Коттен тоскливо посмотрел в окно, опять вздохнул, и продолжил:

- А цель - понятно, какая цель. Вы должны обезвредить Дубинина. Любыми средствами, слышите голубчик? Лю-бы-ми. И узнать, кто и зачем его освободил. Если последнее не получится - ну что ж… Будем надеяться, что убрав Флеша эти планы мы сорвем.

- Вы разговаривали с… остальными?

- Конечно - генерал пожал плечами и впервые за время разговора чуть улыбнулся: Они озабочены.

- Ясно - хмыкнул в ответ Гумилев. В профессионализме Глобачева и Мартынова, начинавших в охранке еще задолго до войны он не сомневался. Надеяться на их прокол или признание не приходилось.

- Как предполагается мне действовать?

- В Читу сегодня вылетит ротмистр Берия, вы его знаете.

- Прекрасно знаю, еще с Тифлиса.

- Он полетит проверять тюрьму. Не думаю, что ему посчастливится сразу сыскать виновных, но отработать стоит, да и разбираться с фактом побега в любом случае необходимо. Лаврентий Павлович грамотный дознаватель, все что можно - сделает. Вы летите тем же самолетом, с военными я договорился. Да, самолет будет в вашем распоряжении, решите вылететь в другое место или вернуться - распорядитесь пилоту. Берия тоже будет подчиняться вам. В Чите вас встретят, можете использовать любые возможности Корпуса. В других местах - через меня. О том, чтобы не было противодействия, я позабочусь. Что-то еще?

- Дела на Флеша?

- Полицейское можете посмотреть в любое время в Сыскной. Судебное и его офицерский формуляр - у моего секретаря.

- А наблюдательное дело?

- А у нас его нет - пожал плечами генерал, и подумав, добавил: и никогда не было.

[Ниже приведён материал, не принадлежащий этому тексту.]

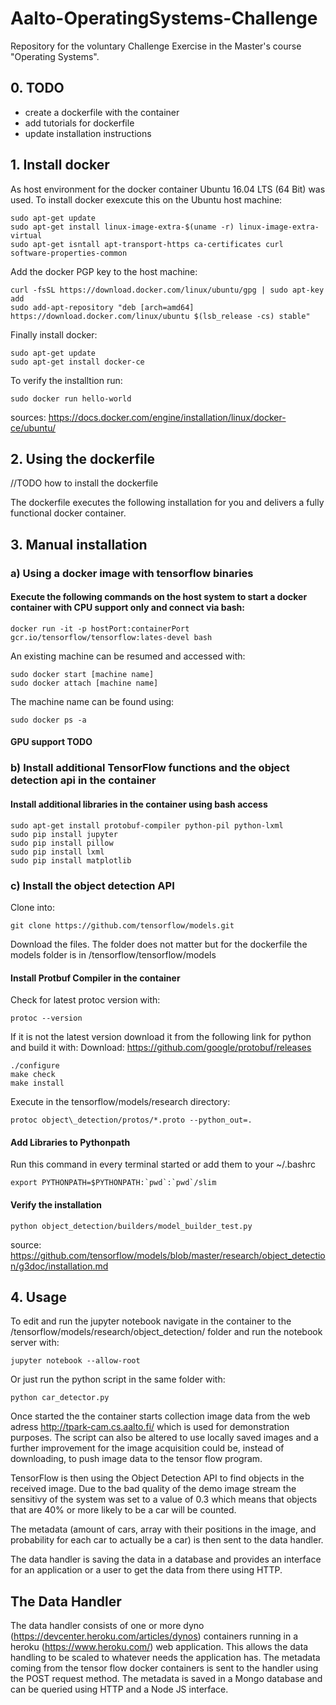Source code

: # Aalto-OperatingSystems-Challenge

Repository for the voluntary Challenge Exercise in the Master's course "Operating Systems".

## 0. TODO
- create a dockerfile with the container
- add tutorials for dockerfile
- update installation instructions


## 1. Install docker

As host environment for the docker container Ubuntu 16.04 LTS (64 Bit) was used. To install docker exexcute this on the Ubuntu host machine:
```shell
sudo apt-get update
sudo apt-get install linux-image-extra-$(uname -r) linux-image-extra-virtual
sudo apt-get isntall apt-transport-https ca-certificates curl software-properties-common
```
Add the docker PGP key to the host machine:
```shell
curl -fsSL https://download.docker.com/linux/ubuntu/gpg | sudo apt-key add
sudo add-apt-repository "deb [arch=amd64] https://download.docker.com/linux/ubuntu $(lsb_release -cs) stable"
```
Finally install docker:
```shell
sudo apt-get update
sudo apt-get install docker-ce
```
To verify the installtion run:
```shell
sudo docker run hello-world
```
sources: https://docs.docker.com/engine/installation/linux/docker-ce/ubuntu/


## 2. Using the dockerfile

//TODO how to install the dockerfile

The dockerfile executes the following installation for you and delivers a fully functional docker container.

## 3. Manual installation
### a) Using a docker image with tensorflow binaries
#### Execute the following commands on the host system to start a docker container with CPU support only and connect via bash:
```shell
docker run -it -p hostPort:containerPort gcr.io/tensorflow/tensorflow:lates-devel bash
```
An existing machine can be resumed and accessed with:
```shell
sudo docker start [machine name]
sudo docker attach [machine name]
```
The machine name can be found using:
```shell
sudo docker ps -a
```
#### GPU support TODO


### b) Install additional TensorFlow functions and the object detection api in the container

#### Install additional libraries in the container using bash access
```shell
sudo apt-get install protobuf-compiler python-pil python-lxml
sudo pip install jupyter
sudo pip install pillow
sudo pip install lxml
sudo pip install matplotlib
```

### c) Install the object detection API

Clone into: 
```shell
git clone https://github.com/tensorflow/models.git
```
Download the files. The folder does not matter but for the dockerfile the models folder is in /tensorflow/tensorflow/models

#### Install Protbuf Compiler in the container
Check for latest protoc version with:
```shell
protoc --version
```
If it is not the latest version download it from the following link for python and build it with:
Download: https://github.com/google/protobuf/releases
```shell
./configure
make check
make install
```
Execute in the tensorflow/models/research directory:
```shell
protoc object\_detection/protos/*.proto --python_out=.
```
#### Add Libraries to Pythonpath
Run this command in every terminal started or add them to your ~/.bashrc
```shell
export PYTHONPATH=$PYTHONPATH:`pwd`:`pwd`/slim
```
#### Verify the installation
```shell
python object_detection/builders/model_builder_test.py
```
source: https://github.com/tensorflow/models/blob/master/research/object_detection/g3doc/installation.md

## 4. Usage
To edit and run the jupyter notebook navigate in the container to the /tensorflow/models/research/object_detection/ folder and run the notebook server with:
```shell
jupyter notebook --allow-root
```
Or just run the python script in the same folder with:
```shell
python car_detector.py
```

Once started the the container starts collection image data from the web adress http://tpark-cam.cs.aalto.fi/ which is used for demonstration purposes. The script can also be altered to use locally saved images and a further improvement for the image acquisition could be, instead of downloading, to push image data to the tensor flow program.

TensorFlow is then using the Object Detection API to find objects in the received image. Due to the bad quality of the demo image stream the sensitivy of the system was set to a value of 0.3 which means that objects that are 40% or more likely to be a car will be counted.

The metadata (amount of cars, array with their positions in the image, and probability for each car to actually be a car) is then sent to the data handler.

The data handler is saving the data in a database and provides an interface for an application or a user to get the data from there using HTTP.

## The Data Handler

The data handler consists of one or more dyno (https://devcenter.heroku.com/articles/dynos) containers running in a heroku (https://www.heroku.com/) web application. This allows the data handling to be scaled to whatever needs the application has.
The metadata coming from the tensor flow docker containers is sent to the handler using the POST request method. The metadata is saved in a Mongo database and can be queried using HTTP and a Node JS interface.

Восемнадцать часов спустя, самолет Си-50.

"Задача - в очередной раз задумался Гумилев. Никаких выходов в старых делах нет. Впрочем, это изначально ясно было, в Сыскной не дураки сидят - вычислили бы. На Акатуй надеяться нечего, тут Коттен прав. Там раскопать-то многое можно, но не быстро. Приметы Дубинина есть у каждого городового, всероссийский розыск объявлен сразу же, это понятно, это делается. Но если его в прошлый раз пять лет не могли найти - так и еще пять не найдут. Связи неизвестны, на чье имя документы - неизвестно, куда он направился - неизвестно. Весело.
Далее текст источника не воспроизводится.